### Required action
Exactly as written, print the lines from the top of the listing through the line containing "# 2. Deskripsi"; include no pictures.

### Input for this task
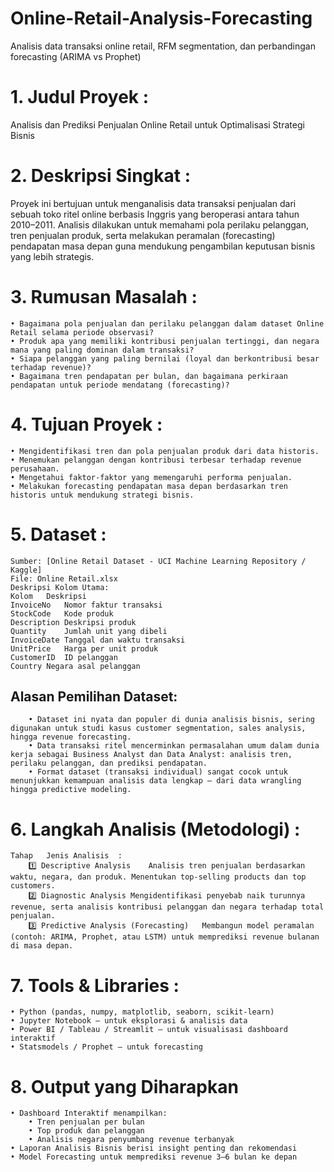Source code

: # Online-Retail-Analysis-Forecasting
Analisis data transaksi online retail, RFM segmentation, dan perbandingan forecasting (ARIMA vs Prophet)

# 1. Judul Proyek : 
Analisis dan Prediksi Penjualan Online Retail untuk Optimalisasi Strategi Bisnis


# 2. Deskripsi Singkat : 
Proyek ini bertujuan untuk menganalisis data transaksi penjualan dari sebuah toko ritel online berbasis Inggris yang beroperasi antara tahun 2010–2011. Analisis dilakukan untuk memahami pola perilaku pelanggan, tren penjualan produk, serta melakukan peramalan (forecasting) pendapatan masa depan guna mendukung pengambilan keputusan bisnis yang lebih strategis.


# 3. Rumusan Masalah : 
	• Bagaimana pola penjualan dan perilaku pelanggan dalam dataset Online Retail selama periode observasi?
	• Produk apa yang memiliki kontribusi penjualan tertinggi, dan negara mana yang paling dominan dalam transaksi?
	• Siapa pelanggan yang paling bernilai (loyal dan berkontribusi besar terhadap revenue)?
	• Bagaimana tren pendapatan per bulan, dan bagaimana perkiraan pendapatan untuk periode mendatang (forecasting)?


# 4. Tujuan Proyek : 
	• Mengidentifikasi tren dan pola penjualan produk dari data historis.
	• Menemukan pelanggan dengan kontribusi terbesar terhadap revenue perusahaan.
	• Mengetahui faktor-faktor yang memengaruhi performa penjualan.
	• Melakukan forecasting pendapatan masa depan berdasarkan tren historis untuk mendukung strategi bisnis.


# 5. Dataset : 
	Sumber: [Online Retail Dataset - UCI Machine Learning Repository / Kaggle]
	File: Online Retail.xlsx
	Deskripsi Kolom Utama:
	Kolom	Deskripsi
	InvoiceNo	Nomor faktur transaksi
	StockCode	Kode produk
	Description	Deskripsi produk
	Quantity	Jumlah unit yang dibeli
	InvoiceDate	Tanggal dan waktu transaksi
	UnitPrice	Harga per unit produk
	CustomerID	ID pelanggan
	Country	Negara asal pelanggan

## Alasan Pemilihan Dataset:
		• Dataset ini nyata dan populer di dunia analisis bisnis, sering digunakan untuk studi kasus customer segmentation, sales analysis, hingga revenue forecasting.
		• Data transaksi ritel mencerminkan permasalahan umum dalam dunia kerja sebagai Business Analyst dan Data Analyst: analisis tren, perilaku pelanggan, dan prediksi pendapatan.
		• Format dataset (transaksi individual) sangat cocok untuk menunjukkan kemampuan analisis data lengkap — dari data wrangling hingga predictive modeling.


# 6. Langkah Analisis (Metodologi) : 
	Tahap	Jenis Analisis	: 
		1️⃣ Descriptive Analysis	Analisis tren penjualan berdasarkan waktu, negara, dan produk. Menentukan top-selling products dan top customers.	
		2️⃣ Diagnostic Analysis	Mengidentifikasi penyebab naik turunnya revenue, serta analisis kontribusi pelanggan dan negara terhadap total penjualan.	
		3️⃣ Predictive Analysis (Forecasting)	Membangun model peramalan (contoh: ARIMA, Prophet, atau LSTM) untuk memprediksi revenue bulanan di masa depan.	


# 7. Tools & Libraries : 
	• Python (pandas, numpy, matplotlib, seaborn, scikit-learn)
	• Jupyter Notebook – untuk eksplorasi & analisis data
	• Power BI / Tableau / Streamlit – untuk visualisasi dashboard interaktif
	• Statsmodels / Prophet – untuk forecasting


# 8. Output yang Diharapkan
	• Dashboard Interaktif menampilkan:
		• Tren penjualan per bulan
		• Top produk dan pelanggan
		• Analisis negara penyumbang revenue terbanyak
	• Laporan Analisis Bisnis berisi insight penting dan rekomendasi
	• Model Forecasting untuk memprediksi revenue 3–6 bulan ke depan
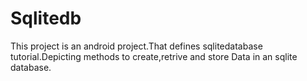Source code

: # Sqlitedb
This project is an android project.That defines sqlitedatabase tutorial.Depicting methods to create,retrive and store 
Data in an sqlite database.

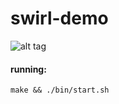 swirl-demo
=====
![alt tag](http://scratch.bloomdigital.com/~lpgauth/img/dashboard3.png)

#### running:

    make && ./bin/start.sh
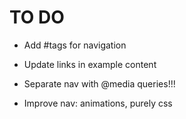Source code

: # TO DO

 - Add #tags for navigation
 - Update links in example content

 - Separate nav with @media queries!!!
 - Improve nav: animations, purely css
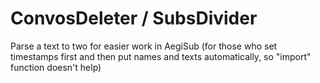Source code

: # ConvosDeleter / SubsDivider
Parse a text to two for easier work in AegiSub (for those who set timestamps first and then put names and texts automatically, so "import" function doesn't help)
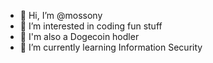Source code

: - 👋 Hi, I’m @mossony
- 👀 I’m interested in coding fun stuff
- 🐶 I'm also a Dogecoin hodler
- 🌱 I’m currently learning Information Security


<!---
mossony/mossony is a ✨ special ✨ repository because its `README.md` (this file) appears on your GitHub profile.
You can click the Preview link to take a look at your changes.
--->
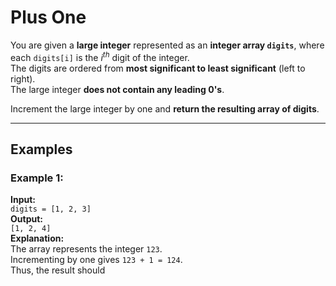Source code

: # Plus One

You are given a **large integer** represented as an **integer array `digits`**, where each `digits[i]` is the *i<sup>th</sup>* digit of the integer.  
The digits are ordered from **most significant to least significant** (left to right).  
The large integer **does not contain any leading 0's**.

Increment the large integer by one and **return the resulting array of digits**.

---

## Examples

### Example 1:
**Input:**  
`digits = [1, 2, 3]`  
**Output:**  
`[1, 2, 4]`  
**Explanation:**  
The array represents the integer `123`.  
Incrementing by one gives `123 + 1 = 124`.  
Thus, the result should
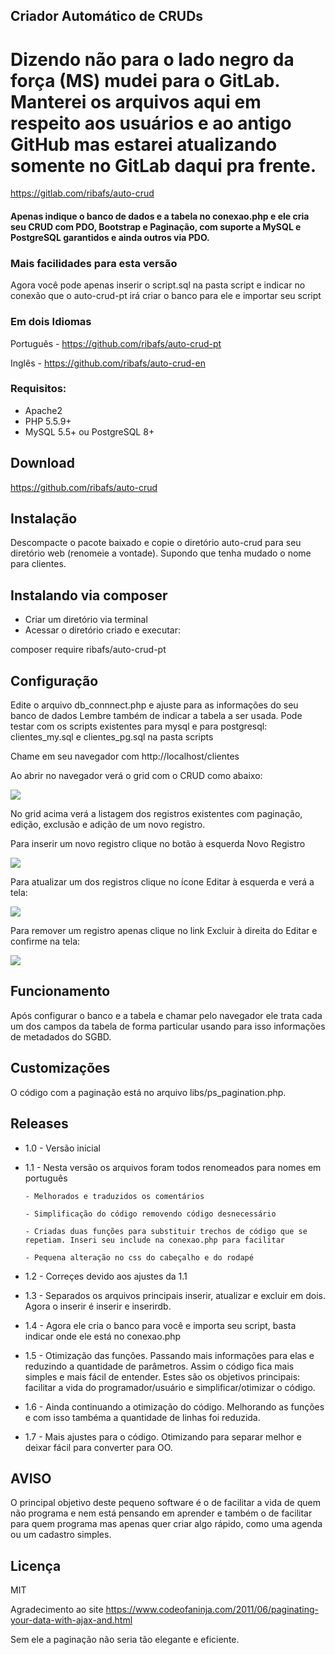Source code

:## Criador Automático de CRUDs

# Dizendo não para o lado negro da força (MS) mudei para o GitLab. Manterei os arquivos aqui em respeito aos usuários e ao antigo GitHub mas estarei atualizando somente no GitLab daqui pra frente.
https://gitlab.com/ribafs/auto-crud


#### Apenas indique o banco de dados e a tabela no conexao.php e ele cria seu CRUD com PDO, Bootstrap e Paginação, com suporte a MySQL e PostgreSQL garantidos e ainda outros via PDO.

### Mais facilidades para esta versão
Agora você pode apenas inserir o script.sql na pasta script e indicar no conexão que o auto-crud-pt irá criar o banco para ele e importar seu script

### Em dois Idiomas
Português - https://github.com/ribafs/auto-crud-pt

Inglês - https://github.com/ribafs/auto-crud-en

### Requisitos:
- Apache2
- PHP 5.5.9+
- MySQL 5.5+ ou PostgreSQL 8+

## Download
https://github.com/ribafs/auto-crud

## Instalação
Descompacte o pacote baixado e copie o diretório auto-crud para seu diretório web (renomeie a vontade).
Supondo que tenha mudado o nome para clientes.

## Instalando via composer
- Criar um diretório via terminal
- Acessar o diretório criado e executar:

composer require ribafs/auto-crud-pt

## Configuração

Edite o arquivo db_connnect.php e ajuste para as informações do seu banco de dados
Lembre também de indicar a tabela a ser usada.
Pode testar com os scripts existentes para mysql e para postgresql: clientes_my.sql e clientes_pg.sql na pasta scripts

Chame em seu navegador com
http://localhost/clientes

Ao abrir no navegador verá o grid com o CRUD como abaixo:

<img src="imagens/grid.png">

No grid acima verá a listagem dos registros existentes com paginação, edição, exclusão e adição de um novo registro.

Para inserir um novo registro clique no botão à esquerda Novo Registro

<img src="imagens/insert.png">

Para atualizar um dos registros clique no ícone Editar à esquerda e verá a tela:

<img src="imagens/update.png">

Para remover um registro apenas clique no link Excluir à direita do Editar e confirme na tela:

<img src="imagens/delete.png">

## Funcionamento

Após configurar o banco e a tabela e chamar pelo navegador ele trata cada um dos campos da tabela de forma particular usando para isso informações de metadados do SGBD.

## Customizações

O código com a paginação está no arquivo libs/ps_pagination.php.

## Releases

- 1.0 - Versão inicial
- 1.1 - Nesta versão os arquivos foram todos renomeados para nomes em português

      - Melhorados e traduzidos os comentários
      
      - Simplificação do código removendo código desnecessário
      
      - Criadas duas funções para substituir trechos de código que se repetiam. Inseri seu include na conexao.php para facilitar
      
      - Pequena alteração no css do cabeçalho e do rodapé

- 1.2 - Correçes devido aos ajustes da 1.1

- 1.3 - Separados os arquivos principais inserir, atualizar e excluir em dois. Agora o inserir é inserir e inserirdb.

- 1.4 - Agora ele cria o banco para você e importa seu script, basta indicar onde ele está no conexao.php

- 1.5 - Otimização das funções. Passando mais informações para elas e reduzindo a quantidade de parâmetros. Assim o código fica mais simples e mais fácil de entender. 
Estes são os objetivos principais: facilitar a vida do programador/usuário e simplificar/otimizar o código.

- 1.6 - Ainda continuando a otimização do código. Melhorando as funções e com isso tambéma a quantidade de linhas foi reduzida.

- 1.7 - Mais ajustes para o código. Otimizando para separar melhor e deixar fácil para converter para OO.

## AVISO
O principal objetivo deste pequeno software é o de facilitar a vida de quem não programa e nem está pensando em aprender e também o de facilitar para quem programa mas apenas quer criar algo rápido, como uma agenda ou um cadastro simples.

## Licença

MIT

Agradecimento ao site
https://www.codeofaninja.com/2011/06/paginating-your-data-with-ajax-and.html

Sem ele a paginação não seria tão elegante e eficiente.
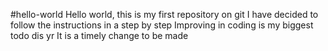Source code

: #hello-world 
Hello world, this is my first repository on git 
I have decided to follow the instructions in a step by step 
Improving in coding is my biggest todo dis yr 
It is a timely change to be made 
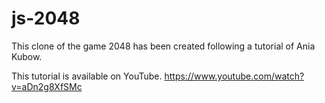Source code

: # js-2048
This clone of the game 2048 has been created following a tutorial of Ania Kubow.

This tutorial is available on YouTube. 
https://www.youtube.com/watch?v=aDn2g8XfSMc
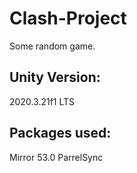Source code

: # Clash-Project
Some random game.

Unity Version:
-----------------------------------------------------------------
2020.3.21f1 LTS

Packages used:
-----------------------------------------------------------------
Mirror 53.0
ParrelSync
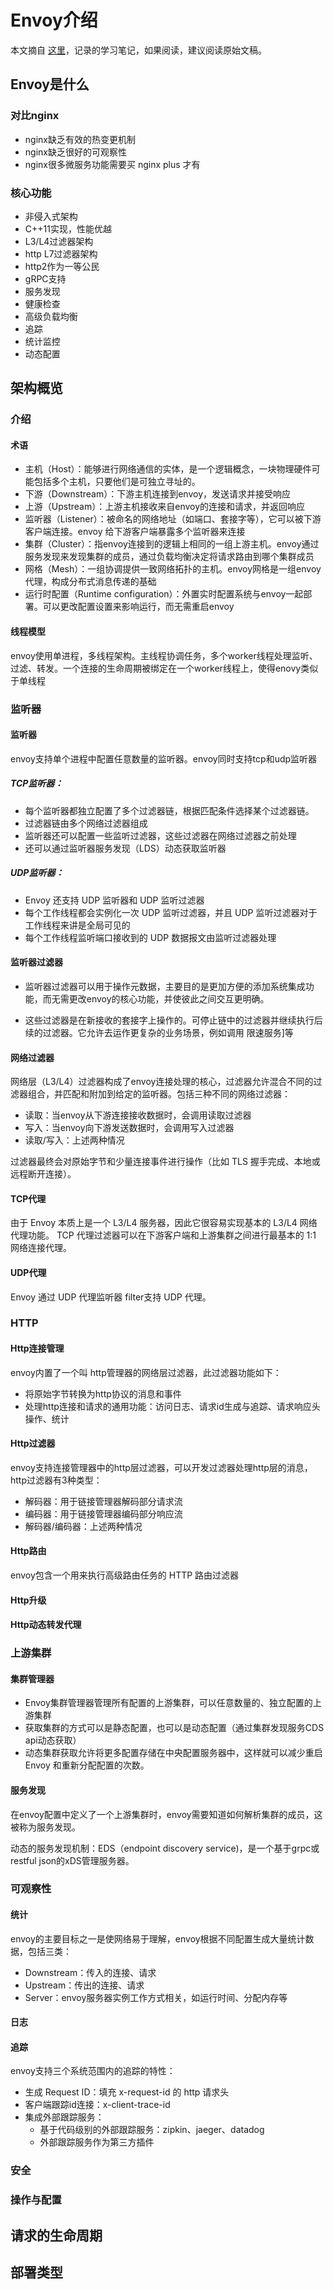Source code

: # Envoy介绍

本文摘自 [这里](https://cloudnative.to/envoy/intro/what_is_envoy.html)，记录的学习笔记，如果阅读，建议阅读原始文稿。

## Envoy是什么

### 对比nginx

- nginx缺乏有效的热变更机制
- nginx缺乏很好的可观察性
- nginx很多微服务功能需要买 nginx plus 才有

### 核心功能

- 非侵入式架构
- C++11实现，性能优越
- L3/L4过滤器架构
- http L7过滤器架构
- http2作为一等公民
- gRPC支持
- 服务发现
- 健康检查
- 高级负载均衡
- 追踪
- 统计监控
- 动态配置

## 架构概览

### 介绍

#### 术语

- 主机（Host）：能够进行网络通信的实体，是一个逻辑概念，一块物理硬件可能包括多个主机，只要他们是可独立寻址的。
- 下游（Downstream）：下游主机连接到envoy，发送请求并接受响应
- 上游（Upstream）：上游主机接收来自envoy的连接和请求，并返回响应
- 监听器（Listener）：被命名的网络地址（如端口、套接字等），它可以被下游客户端连接。envoy 给下游客户端暴露多个监听器来连接
- 集群（Cluster）：指envoy连接到的逻辑上相同的一组上游主机。envoy通过服务发现来发现集群的成员，通过负载均衡决定将请求路由到哪个集群成员
- 网格（Mesh）：一组协调提供一致网络拓扑的主机。envoy网格是一组envoy代理，构成分布式消息传递的基础
- 运行时配置（Runtime configuration）：外置实时配置系统与envoy一起部署。可以更改配置设置来影响运行，而无需重启envoy

#### 线程模型

envoy使用单进程，多线程架构。主线程协调任务，多个worker线程处理监听、过滤、转发。一个连接的生命周期被绑定在一个worker线程上，使得enovy类似于单线程

### 监听器

#### 监听器

envoy支持单个进程中配置任意数量的监听器。envoy同时支持tcp和udp监听器

##### TCP监听器：

- 每个监听器都独立配置了多个过滤器链，根据匹配条件选择某个过滤器链。
- 过滤器链由多个网络过滤器组成
- 监听器还可以配置一些监听过滤器，这些过滤器在网络过滤器之前处理
- 还可以通过监听器服务发现（LDS）动态获取监听器

##### UDP监听器：

- Envoy 还支持 UDP 监听器和 UDP 监听过滤器
- 每个工作线程都会实例化一次 UDP 监听过滤器，并且 UDP 监听过滤器对于工作线程来讲是全局可见的
- 每个工作线程监听端口接收到的 UDP 数据报文由监听过滤器处理

#### 监听器过滤器

- 监听器过滤器可以用于操作元数据，主要目的是更加方便的添加系统集成功能，而无需更改envoy的核心功能，并使彼此之间交互更明确。

- 这些过滤器是在新接收的套接字上操作的。可停止链中的过滤器并继续执行后续的过滤器。它允许去运作更复杂的业务场景，例如调用 限速服务]等

#### 网络过滤器

网络层（L3/L4）过滤器构成了envoy连接处理的核心，过滤器允许混合不同的过滤器组合，并匹配和附加到给定的监听器。包括三种不同的网络过滤器：

- 读取：当envoy从下游连接接收数据时，会调用读取过滤器
- 写入：当envoy向下游发送数据时，会调用写入过滤器
- 读取/写入：上述两种情况

过滤器最终会对原始字节和少量连接事件进行操作（比如 TLS 握手完成、本地或远程断开连接）。

#### TCP代理

由于 Envoy 本质上是一个 L3/L4 服务器，因此它很容易实现基本的 L3/L4 网络代理功能。 TCP 代理过滤器可以在下游客户端和上游集群之间进行最基本的 1:1 网络连接代理。

#### UDP代理

Envoy 通过 UDP 代理监听器 filter支持 UDP 代理。

### HTTP

#### Http连接管理

envoy内置了一个叫 http管理器的网络层过滤器，此过滤器功能如下：

- 将原始字节转换为http协议的消息和事件
- 处理http连接和请求的通用功能：访问日志、请求id生成与追踪、请求响应头操作、统计

#### Http过滤器

envoy支持连接管理器中的http层过滤器，可以开发过滤器处理http层的消息，http过滤器有3种类型：

- 解码器：用于链接管理器解码部分请求流
- 编码器：用于链接管理器编码部分响应流
- 解码器/编码器：上述两种情况

#### Http路由

envoy包含一个用来执行高级路由任务的 HTTP 路由过滤器

#### Http升级

#### Http动态转发代理

### 上游集群

#### 集群管理器

- Envoy集群管理器管理所有配置的上游集群，可以任意数量的、独立配置的上游集群
- 获取集群的方式可以是静态配置，也可以是动态配置（通过集群发现服务CDS api动态获取）
- 动态集群获取允许将更多配置存储在中央配置服务器中，这样就可以减少重启 Envoy 和重新分配配置的次数。

#### 服务发现

在envoy配置中定义了一个上游集群时，envoy需要知道如何解析集群的成员，这被称为服务发现。

动态的服务发现机制：EDS（endpoint discovery service)，是一个基于grpc或restful json的xDS管理服务器。

### 可观察性

#### 统计

envoy的主要目标之一是使网络易于理解，envoy根据不同配置生成大量统计数据，包括三类：

- Downstream：传入的连接、请求
- Upstream：传出的连接、请求
- Server：envoy服务器实例工作方式相关，如运行时间、分配内存等

#### 日志

#### 追踪

envoy支持三个系统范围内的追踪的特性：

- 生成 Request ID：填充 x-request-id 的 http 请求头
- 客户端跟踪id连接：x-client-trace-id
- 集成外部跟踪服务：
  - 基于代码级别的外部跟踪服务：zipkin、jaeger、datadog
  - 外部跟踪服务作为第三方插件

### 安全

### 操作与配置



## 请求的生命周期

## 部署类型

### Task answer
Source code

: # Online-Retail-Analysis-Forecasting
Analisis data transaksi online retail, RFM segmentation, dan perbandingan forecasting (ARIMA vs Prophet)

# 1. Judul Proyek : 
Analisis dan Prediksi Penjualan Online Retail untuk Optimalisasi Strategi Bisnis


# 2. Deskripsi Singkat : 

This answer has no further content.